Start of Listed records

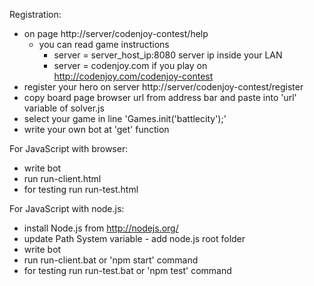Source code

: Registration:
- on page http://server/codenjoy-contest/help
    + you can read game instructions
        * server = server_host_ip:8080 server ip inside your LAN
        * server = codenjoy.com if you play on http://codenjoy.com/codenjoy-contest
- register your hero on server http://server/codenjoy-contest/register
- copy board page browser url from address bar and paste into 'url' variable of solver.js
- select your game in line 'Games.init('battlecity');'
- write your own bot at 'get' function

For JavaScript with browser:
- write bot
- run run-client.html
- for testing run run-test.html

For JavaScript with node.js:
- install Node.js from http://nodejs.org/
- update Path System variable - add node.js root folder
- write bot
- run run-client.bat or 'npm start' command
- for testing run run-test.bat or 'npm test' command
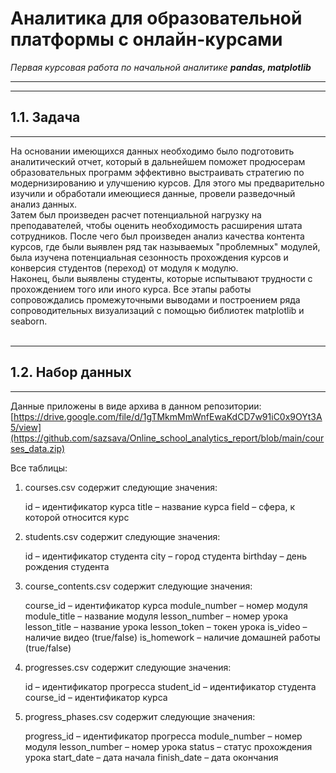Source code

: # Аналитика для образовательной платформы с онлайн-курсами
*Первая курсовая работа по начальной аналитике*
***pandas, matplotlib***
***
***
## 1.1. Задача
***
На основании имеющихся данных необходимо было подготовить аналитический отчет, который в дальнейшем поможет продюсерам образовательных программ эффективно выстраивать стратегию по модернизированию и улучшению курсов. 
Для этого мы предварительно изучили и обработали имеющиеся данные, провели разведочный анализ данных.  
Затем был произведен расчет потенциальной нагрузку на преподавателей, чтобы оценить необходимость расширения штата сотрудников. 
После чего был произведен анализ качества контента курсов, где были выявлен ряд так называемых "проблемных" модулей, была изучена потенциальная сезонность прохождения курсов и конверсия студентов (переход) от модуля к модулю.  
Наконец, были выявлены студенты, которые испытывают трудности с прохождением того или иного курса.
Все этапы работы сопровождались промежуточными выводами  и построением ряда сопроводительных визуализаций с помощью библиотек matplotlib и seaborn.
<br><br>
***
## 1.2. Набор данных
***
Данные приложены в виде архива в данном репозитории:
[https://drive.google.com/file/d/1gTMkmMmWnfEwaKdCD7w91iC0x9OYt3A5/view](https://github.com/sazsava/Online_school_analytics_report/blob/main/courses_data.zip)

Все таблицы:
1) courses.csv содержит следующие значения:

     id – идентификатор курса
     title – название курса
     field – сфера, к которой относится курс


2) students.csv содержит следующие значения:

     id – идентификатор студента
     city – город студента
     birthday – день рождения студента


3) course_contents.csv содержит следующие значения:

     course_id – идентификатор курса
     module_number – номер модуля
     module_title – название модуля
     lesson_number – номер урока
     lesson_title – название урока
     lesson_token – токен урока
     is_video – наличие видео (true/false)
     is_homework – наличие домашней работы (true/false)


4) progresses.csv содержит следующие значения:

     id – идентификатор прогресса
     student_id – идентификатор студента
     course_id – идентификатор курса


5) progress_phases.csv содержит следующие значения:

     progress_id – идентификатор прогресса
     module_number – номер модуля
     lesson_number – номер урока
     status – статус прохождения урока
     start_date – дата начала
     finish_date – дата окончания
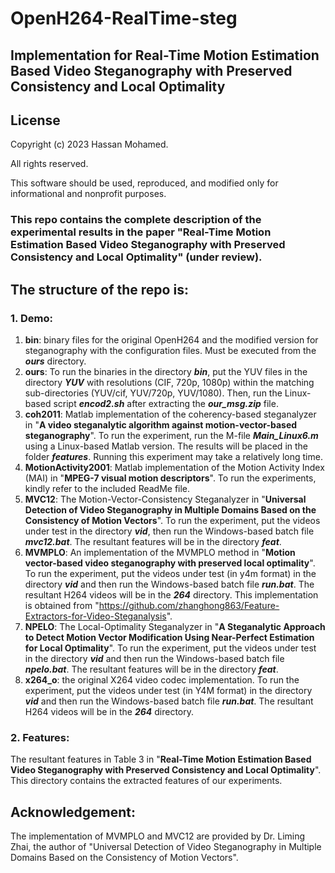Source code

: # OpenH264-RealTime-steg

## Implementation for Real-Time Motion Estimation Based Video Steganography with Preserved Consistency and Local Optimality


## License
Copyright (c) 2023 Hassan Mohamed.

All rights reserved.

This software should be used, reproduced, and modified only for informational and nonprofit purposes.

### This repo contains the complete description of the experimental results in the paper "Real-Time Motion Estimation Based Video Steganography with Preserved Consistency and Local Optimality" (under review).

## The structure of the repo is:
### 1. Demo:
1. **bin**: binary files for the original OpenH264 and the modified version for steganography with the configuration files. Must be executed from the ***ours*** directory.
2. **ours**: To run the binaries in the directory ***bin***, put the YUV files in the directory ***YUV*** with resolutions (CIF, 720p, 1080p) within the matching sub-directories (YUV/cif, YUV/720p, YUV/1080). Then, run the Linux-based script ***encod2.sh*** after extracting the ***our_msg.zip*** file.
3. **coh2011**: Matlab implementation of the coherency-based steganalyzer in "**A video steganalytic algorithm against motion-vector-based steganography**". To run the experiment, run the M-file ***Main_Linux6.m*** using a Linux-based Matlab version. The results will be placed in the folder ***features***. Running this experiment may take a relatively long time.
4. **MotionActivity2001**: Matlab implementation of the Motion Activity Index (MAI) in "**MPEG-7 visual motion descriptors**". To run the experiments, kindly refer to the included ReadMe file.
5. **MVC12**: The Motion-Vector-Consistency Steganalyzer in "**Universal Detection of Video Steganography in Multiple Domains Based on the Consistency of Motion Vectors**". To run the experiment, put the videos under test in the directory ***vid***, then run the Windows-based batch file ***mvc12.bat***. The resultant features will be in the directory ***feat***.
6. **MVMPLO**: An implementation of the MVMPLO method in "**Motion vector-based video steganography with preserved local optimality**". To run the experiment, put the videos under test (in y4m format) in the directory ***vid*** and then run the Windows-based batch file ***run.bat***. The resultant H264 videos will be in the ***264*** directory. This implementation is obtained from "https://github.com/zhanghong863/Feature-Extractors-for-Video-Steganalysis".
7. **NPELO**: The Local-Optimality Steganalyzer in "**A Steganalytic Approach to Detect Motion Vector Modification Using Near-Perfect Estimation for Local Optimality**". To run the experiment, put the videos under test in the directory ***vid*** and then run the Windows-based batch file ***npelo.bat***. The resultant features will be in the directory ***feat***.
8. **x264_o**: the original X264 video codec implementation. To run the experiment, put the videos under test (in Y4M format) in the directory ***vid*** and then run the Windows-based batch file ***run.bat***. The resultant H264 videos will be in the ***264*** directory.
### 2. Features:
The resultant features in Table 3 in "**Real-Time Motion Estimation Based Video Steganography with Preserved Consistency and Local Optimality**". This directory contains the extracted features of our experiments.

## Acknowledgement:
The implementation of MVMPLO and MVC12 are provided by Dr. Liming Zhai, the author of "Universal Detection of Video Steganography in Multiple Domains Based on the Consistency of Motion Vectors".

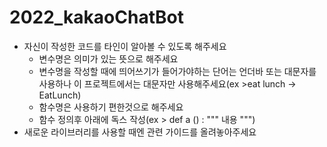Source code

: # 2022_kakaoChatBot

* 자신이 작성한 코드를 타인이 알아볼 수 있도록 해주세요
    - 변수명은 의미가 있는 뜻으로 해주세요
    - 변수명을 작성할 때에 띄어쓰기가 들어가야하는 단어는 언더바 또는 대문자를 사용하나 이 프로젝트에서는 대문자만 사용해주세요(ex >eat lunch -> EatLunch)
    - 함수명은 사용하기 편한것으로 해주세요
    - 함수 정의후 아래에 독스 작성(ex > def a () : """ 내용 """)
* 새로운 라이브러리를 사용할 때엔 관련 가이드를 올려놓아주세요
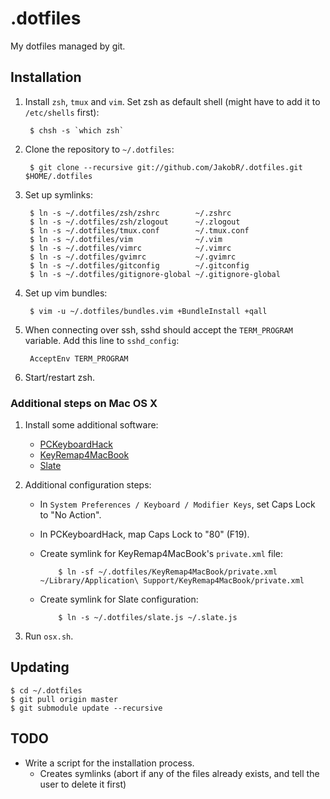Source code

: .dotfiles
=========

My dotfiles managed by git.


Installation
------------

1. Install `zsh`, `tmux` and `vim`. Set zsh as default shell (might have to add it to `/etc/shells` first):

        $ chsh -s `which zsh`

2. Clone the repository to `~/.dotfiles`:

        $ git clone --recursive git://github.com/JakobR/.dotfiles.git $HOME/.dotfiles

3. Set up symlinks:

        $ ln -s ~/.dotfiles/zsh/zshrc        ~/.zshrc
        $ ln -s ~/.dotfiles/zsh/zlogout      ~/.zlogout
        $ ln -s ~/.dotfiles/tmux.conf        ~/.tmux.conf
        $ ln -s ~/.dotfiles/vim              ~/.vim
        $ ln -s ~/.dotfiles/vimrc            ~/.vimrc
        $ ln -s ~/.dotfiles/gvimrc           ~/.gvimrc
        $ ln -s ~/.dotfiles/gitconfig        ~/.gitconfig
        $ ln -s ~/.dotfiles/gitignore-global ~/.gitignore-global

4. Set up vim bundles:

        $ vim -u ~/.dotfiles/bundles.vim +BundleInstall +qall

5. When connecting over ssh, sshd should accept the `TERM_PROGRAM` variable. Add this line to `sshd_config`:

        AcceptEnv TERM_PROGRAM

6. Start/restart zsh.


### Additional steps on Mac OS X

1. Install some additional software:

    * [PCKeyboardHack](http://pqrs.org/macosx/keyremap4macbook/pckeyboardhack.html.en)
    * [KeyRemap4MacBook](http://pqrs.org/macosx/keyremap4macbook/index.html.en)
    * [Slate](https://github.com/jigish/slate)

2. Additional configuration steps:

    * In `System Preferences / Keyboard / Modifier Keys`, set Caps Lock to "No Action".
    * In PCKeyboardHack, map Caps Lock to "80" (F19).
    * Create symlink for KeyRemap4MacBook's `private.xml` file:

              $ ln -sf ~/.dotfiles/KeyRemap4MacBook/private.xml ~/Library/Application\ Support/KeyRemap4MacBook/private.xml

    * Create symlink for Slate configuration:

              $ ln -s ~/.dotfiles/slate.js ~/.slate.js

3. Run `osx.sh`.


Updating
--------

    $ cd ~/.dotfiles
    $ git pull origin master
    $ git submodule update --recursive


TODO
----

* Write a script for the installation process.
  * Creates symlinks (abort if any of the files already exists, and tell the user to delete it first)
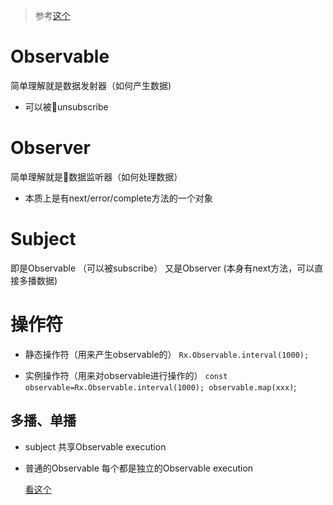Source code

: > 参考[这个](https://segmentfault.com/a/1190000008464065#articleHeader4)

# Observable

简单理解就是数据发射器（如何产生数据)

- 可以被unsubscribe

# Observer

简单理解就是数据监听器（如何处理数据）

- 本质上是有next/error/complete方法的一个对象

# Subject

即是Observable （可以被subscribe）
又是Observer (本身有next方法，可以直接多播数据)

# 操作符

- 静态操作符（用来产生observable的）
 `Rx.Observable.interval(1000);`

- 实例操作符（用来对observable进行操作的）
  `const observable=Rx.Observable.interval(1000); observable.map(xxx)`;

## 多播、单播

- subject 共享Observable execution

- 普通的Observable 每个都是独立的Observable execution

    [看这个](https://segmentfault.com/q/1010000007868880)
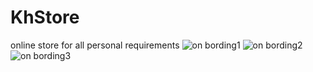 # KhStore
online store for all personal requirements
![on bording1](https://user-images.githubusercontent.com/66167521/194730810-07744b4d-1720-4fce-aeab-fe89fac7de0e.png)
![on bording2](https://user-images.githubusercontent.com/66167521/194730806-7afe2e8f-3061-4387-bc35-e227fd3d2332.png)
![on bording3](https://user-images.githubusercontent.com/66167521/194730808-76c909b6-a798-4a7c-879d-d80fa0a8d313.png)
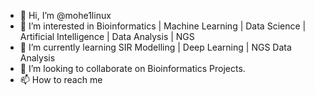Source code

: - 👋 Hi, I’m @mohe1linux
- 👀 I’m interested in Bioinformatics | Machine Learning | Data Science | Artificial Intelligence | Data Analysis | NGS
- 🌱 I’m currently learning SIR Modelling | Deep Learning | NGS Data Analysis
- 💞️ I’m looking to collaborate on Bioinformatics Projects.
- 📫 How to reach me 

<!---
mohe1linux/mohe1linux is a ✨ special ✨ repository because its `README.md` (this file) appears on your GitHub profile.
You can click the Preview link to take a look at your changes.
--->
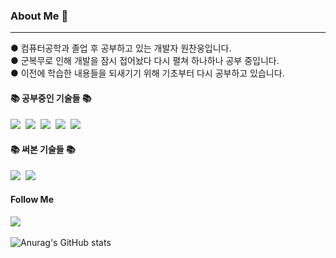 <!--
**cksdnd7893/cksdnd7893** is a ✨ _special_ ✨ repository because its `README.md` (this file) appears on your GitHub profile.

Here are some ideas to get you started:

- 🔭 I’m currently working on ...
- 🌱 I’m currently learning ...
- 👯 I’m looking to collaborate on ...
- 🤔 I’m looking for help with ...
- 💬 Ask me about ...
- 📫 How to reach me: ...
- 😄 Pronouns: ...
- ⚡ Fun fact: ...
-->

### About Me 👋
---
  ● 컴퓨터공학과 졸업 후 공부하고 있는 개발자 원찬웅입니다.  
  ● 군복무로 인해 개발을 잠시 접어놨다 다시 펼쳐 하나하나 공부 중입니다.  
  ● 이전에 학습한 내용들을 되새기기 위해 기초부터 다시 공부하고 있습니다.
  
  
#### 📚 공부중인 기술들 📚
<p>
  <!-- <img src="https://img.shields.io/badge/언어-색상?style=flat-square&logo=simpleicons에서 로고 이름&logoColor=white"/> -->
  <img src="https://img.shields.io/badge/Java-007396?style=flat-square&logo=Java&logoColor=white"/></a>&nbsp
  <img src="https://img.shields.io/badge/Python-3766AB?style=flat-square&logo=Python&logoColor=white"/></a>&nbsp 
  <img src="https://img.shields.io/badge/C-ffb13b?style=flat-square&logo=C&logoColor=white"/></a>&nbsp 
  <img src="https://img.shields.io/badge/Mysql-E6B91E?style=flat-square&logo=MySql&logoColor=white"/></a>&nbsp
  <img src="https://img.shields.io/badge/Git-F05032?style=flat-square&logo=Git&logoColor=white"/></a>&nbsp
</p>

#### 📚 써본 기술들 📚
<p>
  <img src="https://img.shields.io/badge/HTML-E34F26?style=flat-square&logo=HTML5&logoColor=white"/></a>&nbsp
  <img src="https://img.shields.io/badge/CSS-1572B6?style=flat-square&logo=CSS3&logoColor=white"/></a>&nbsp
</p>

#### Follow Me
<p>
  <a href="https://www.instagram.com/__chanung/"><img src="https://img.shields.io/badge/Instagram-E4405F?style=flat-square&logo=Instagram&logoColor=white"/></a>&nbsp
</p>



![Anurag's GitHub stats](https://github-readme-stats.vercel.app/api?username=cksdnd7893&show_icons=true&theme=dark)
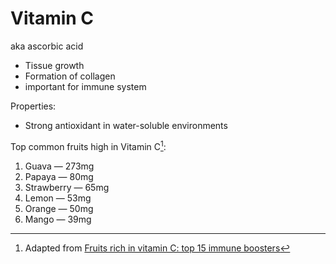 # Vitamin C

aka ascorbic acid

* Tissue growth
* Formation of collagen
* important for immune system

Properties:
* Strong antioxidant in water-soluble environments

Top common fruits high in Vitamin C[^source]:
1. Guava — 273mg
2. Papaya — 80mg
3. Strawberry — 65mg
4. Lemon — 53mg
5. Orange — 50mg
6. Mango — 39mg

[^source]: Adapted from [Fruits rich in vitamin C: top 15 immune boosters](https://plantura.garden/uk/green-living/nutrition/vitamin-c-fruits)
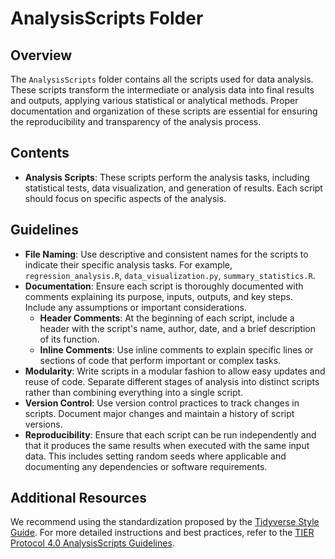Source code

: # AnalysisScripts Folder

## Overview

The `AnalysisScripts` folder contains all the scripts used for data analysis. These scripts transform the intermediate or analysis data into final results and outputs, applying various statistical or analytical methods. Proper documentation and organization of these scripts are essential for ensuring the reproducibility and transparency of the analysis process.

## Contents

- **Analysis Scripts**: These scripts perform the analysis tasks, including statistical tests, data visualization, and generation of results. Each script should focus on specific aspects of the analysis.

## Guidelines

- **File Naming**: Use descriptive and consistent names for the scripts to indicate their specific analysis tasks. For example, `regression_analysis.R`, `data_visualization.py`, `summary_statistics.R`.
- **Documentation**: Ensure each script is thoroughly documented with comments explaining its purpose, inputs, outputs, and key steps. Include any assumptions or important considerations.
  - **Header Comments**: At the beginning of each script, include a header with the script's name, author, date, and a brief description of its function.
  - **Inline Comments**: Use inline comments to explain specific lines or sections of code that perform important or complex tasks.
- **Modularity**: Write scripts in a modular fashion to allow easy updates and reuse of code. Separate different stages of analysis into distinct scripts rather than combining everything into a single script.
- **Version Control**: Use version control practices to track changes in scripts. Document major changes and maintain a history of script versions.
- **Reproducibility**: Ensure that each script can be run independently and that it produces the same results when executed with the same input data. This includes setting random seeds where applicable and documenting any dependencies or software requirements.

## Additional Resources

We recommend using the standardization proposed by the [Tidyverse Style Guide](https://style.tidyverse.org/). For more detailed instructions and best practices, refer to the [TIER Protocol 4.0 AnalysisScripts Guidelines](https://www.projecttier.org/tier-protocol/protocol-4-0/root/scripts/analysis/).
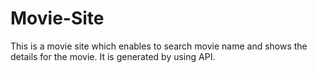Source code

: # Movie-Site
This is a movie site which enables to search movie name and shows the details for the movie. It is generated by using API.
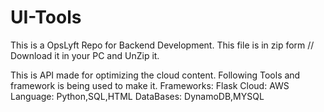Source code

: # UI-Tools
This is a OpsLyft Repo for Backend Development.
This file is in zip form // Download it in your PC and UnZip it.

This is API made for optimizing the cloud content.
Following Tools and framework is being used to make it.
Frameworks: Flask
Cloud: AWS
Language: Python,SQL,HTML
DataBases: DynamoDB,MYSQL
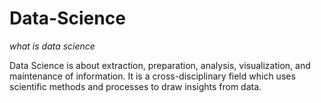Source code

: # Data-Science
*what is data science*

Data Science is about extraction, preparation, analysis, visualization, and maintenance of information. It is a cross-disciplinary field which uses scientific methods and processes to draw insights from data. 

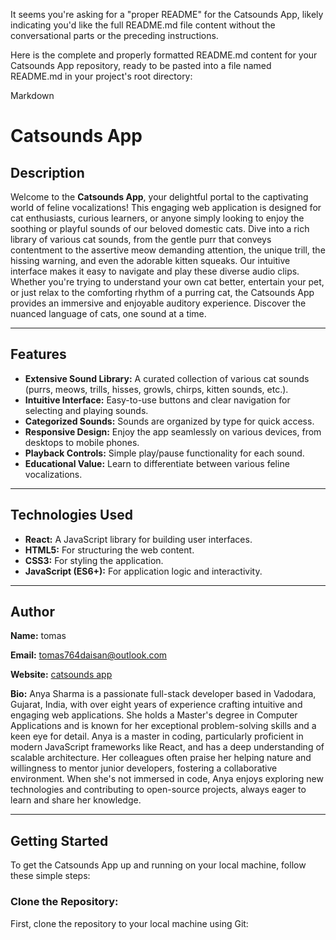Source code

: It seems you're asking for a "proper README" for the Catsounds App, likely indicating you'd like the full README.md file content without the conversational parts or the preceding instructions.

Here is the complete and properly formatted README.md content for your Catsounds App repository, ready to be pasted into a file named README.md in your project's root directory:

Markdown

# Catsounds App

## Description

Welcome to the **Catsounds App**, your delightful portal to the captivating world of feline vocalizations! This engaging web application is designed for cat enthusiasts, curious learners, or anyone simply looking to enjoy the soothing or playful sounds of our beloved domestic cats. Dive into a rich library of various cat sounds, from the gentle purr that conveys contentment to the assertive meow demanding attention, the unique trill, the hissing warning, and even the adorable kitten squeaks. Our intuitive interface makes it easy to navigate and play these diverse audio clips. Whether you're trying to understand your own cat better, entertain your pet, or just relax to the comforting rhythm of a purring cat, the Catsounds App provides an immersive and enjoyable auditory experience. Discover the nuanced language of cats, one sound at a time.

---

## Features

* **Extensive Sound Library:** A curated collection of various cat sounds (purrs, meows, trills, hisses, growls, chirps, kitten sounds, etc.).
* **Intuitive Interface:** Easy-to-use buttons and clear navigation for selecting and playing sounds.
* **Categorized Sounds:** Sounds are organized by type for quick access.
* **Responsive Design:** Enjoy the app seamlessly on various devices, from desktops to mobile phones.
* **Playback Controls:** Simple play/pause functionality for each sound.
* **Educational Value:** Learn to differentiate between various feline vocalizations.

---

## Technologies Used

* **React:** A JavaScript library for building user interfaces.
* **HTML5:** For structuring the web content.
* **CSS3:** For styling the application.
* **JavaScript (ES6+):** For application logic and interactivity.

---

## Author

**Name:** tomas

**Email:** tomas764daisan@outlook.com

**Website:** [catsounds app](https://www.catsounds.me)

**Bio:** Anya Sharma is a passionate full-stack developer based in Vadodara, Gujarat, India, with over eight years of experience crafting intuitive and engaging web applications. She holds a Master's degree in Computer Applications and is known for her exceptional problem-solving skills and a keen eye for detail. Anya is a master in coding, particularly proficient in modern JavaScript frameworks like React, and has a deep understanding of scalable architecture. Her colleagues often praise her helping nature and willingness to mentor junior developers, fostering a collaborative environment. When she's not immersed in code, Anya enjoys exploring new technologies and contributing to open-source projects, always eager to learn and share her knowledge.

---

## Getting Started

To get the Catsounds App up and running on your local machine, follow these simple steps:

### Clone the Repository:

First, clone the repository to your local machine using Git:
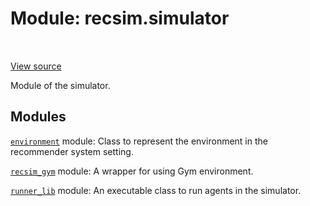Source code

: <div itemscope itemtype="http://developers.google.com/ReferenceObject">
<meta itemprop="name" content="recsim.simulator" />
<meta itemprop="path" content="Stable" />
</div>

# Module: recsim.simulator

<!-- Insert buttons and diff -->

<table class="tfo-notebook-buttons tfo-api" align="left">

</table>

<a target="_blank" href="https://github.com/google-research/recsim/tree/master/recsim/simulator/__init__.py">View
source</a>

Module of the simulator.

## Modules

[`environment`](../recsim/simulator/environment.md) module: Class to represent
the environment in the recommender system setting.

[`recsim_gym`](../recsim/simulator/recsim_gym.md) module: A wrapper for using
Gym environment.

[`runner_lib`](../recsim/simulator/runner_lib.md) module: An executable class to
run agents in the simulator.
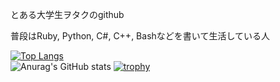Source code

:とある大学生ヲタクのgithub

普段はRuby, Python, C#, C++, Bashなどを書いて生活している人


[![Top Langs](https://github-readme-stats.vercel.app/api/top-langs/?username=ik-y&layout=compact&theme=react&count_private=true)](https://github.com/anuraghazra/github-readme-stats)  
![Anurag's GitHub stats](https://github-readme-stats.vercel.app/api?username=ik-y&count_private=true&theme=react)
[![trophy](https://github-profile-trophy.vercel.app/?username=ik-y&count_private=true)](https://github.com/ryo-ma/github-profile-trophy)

End of Listed records

What to work on — No picture is to be printed. Output exactly the lines above from the line containing "- 静态操作符（用来产生observable的）" through the line containing "- 👀 I’m interested".

Written answer —
- 静态操作符（用来产生observable的）
 `Rx.Observable.interval(1000);`

- 实例操作符（用来对observable进行操作的）
  `const observable=Rx.Observable.interval(1000); observable.map(xxx)`;

## 多播、单播

- subject 共享Observable execution

- 普通的Observable 每个都是独立的Observable execution

    [看这个](https://segmentfault.com/q/1010000007868880)
 # KhStore
online store for all personal requirements
![on bording1](https://user-images.githubusercontent.com/66167521/194730810-07744b4d-1720-4fce-aeab-fe89fac7de0e.png)
![on bording2](https://user-images.githubusercontent.com/66167521/194730806-7afe2e8f-3061-4387-bc35-e227fd3d2332.png)
![on bording3](https://user-images.githubusercontent.com/66167521/194730808-76c909b6-a798-4a7c-879d-d80fa0a8d313.png)
Source code

: - 👋 Hi, I’m @mohe1linux
- 👀 I’m interested in Bioinformatics | Machine Learning | Data Science | Artificial Intelligence | Data Analysis | NGS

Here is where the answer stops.